(Excerpts from a dataset)
--------

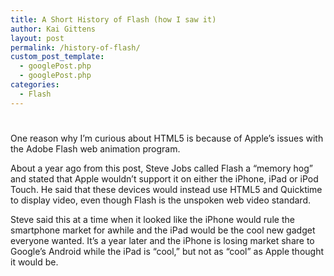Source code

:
 ```yaml
---
title: A Short History of Flash (how I saw it)
author: Kai Gittens
layout: post
permalink: /history-of-flash/
custom_post_template:
  - googlePost.php
  - googlePost.php
categories:
  - Flash
---
```

# 

One reason why I’m curious about HTML5 is because of Apple’s issues with the Adobe Flash web animation program. 

About a year ago from this post, Steve Jobs called Flash a “memory hog” and stated that Apple wouldn’t support it on either the iPhone, iPad or iPod Touch. He said that these devices would instead use HTML5 and Quicktime to display video, even though Flash is the unspoken web video standard.

Steve said this at a time when it looked like the iPhone would rule the smartphone market for awhile and the iPad would be the cool new gadget everyone wanted. It’s a year later and the iPhone is losing market share to Google’s Android while the iPad is “cool,” but not as “cool” as Apple thought it would be.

--------

## [WHAT YOU SHOULD DO]
Print the line containing "About a year", then every line after it through the last line of the records, each exactly as written; nothing else belongs in the answer.

## [RESPONSE TO THIS TASK]
About a year ago from this post, Steve Jobs called Flash a “memory hog” and stated that Apple wouldn’t support it on either the iPhone, iPad or iPod Touch. He said that these devices would instead use HTML5 and Quicktime to display video, even though Flash is the unspoken web video standard.

Steve said this at a time when it looked like the iPhone would rule the smartphone market for awhile and the iPad would be the cool new gadget everyone wanted. It’s a year later and the iPhone is losing market share to Google’s Android while the iPad is “cool,” but not as “cool” as Apple thought it would be.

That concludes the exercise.